You do not always have to lose a loved one to mourn, proven by all types of losses experienced during the COVID-19 pandemic. Maybe you have lost your job, your sense of identity or your purpose. Maybe you no longer have motivation, a solid routine or connections. Perhaps all the loss has been exacerbated by you of ever-increasing racism in this country, and you feel sorrow for your community in general. It’s a long list of situational and systemic root causes, and three mental health experts we spoke to agreed that the trend towards mental health, especially now, is crucial.
Gina Moffa, LCSW, a therapist specializing in grief and trauma counseling, told POPSUGAR that grief can certainly be traumatic.

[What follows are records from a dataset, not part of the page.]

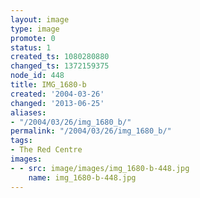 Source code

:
 ```yaml
---
layout: image
type: image
promote: 0
status: 1
created_ts: 1080280880
changed_ts: 1372159375
node_id: 448
title: IMG_1680-b
created: '2004-03-26'
changed: '2013-06-25'
aliases:
- "/2004/03/26/img_1680_b/"
permalink: "/2004/03/26/img_1680_b/"
tags:
- The Red Centre
images:
- - src: image/images/img_1680-b-448.jpg
    name: img_1680-b-448.jpg
---
```


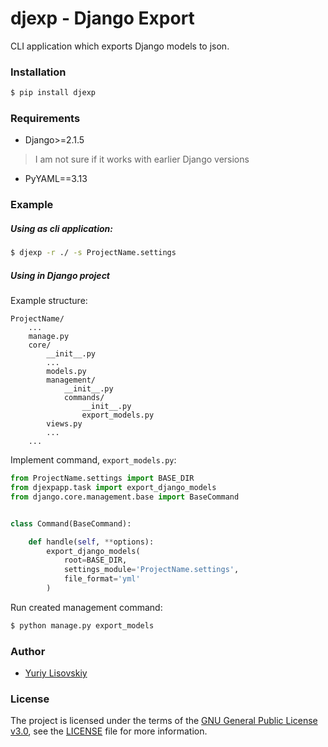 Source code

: # djexp - Django Export

CLI application which exports Django models to json.

### Installation
```bash
$ pip install djexp
```

### Requirements
- Django>=2.1.5
> I am not sure if it works with earlier Django versions
- PyYAML==3.13

### Example
##### Using as cli application:
```bash
$ djexp -r ./ -s ProjectName.settings
```

##### Using in Django project
Example structure:
```
ProjectName/
    ...
    manage.py
    core/
        __init__.py
        ...
        models.py
        management/
            __init__.py
            commands/
                __init__.py
                export_models.py
        views.py
        ...
    ...
```
Implement command, `export_models.py`:
```python
from ProjectName.settings import BASE_DIR
from djexpapp.task import export_django_models
from django.core.management.base import BaseCommand


class Command(BaseCommand):

    def handle(self, **options):
        export_django_models(
            root=BASE_DIR,
            settings_module='ProjectName.settings',
            file_format='yml'
        )
```

Run created management command:
```bash
$ python manage.py export_models
```

### Author
* [Yuriy Lisovskiy](https://github.com/YuriyLisovskiy)

### License
The project is licensed under the terms of the [GNU General Public License v3.0](https://opensource.org/licenses/GPL-3.0), see the [LICENSE](LICENSE) file for more information.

The fact that it may not be aimed at a death results in a lack of clarity, and that makes it extremely difficult to move forward, she said. Jenny Wang, PhD, a psychologist in private practice and founder of Asians for Mental Health Directory, added that people could also grieve over the life they might have lived if the pandemic had not occurred.
Ahead you will find tips from Moffa, Dr. Wang and Alexmi Polanco, LMHC, from Poder Healing on how to deal with grief caused by the pandemic and the events thereafter. It’s not a one-size-fits-all approach, but hopefully there’s something here that helps as constraints – but not necessarily difficulties – ease across the country.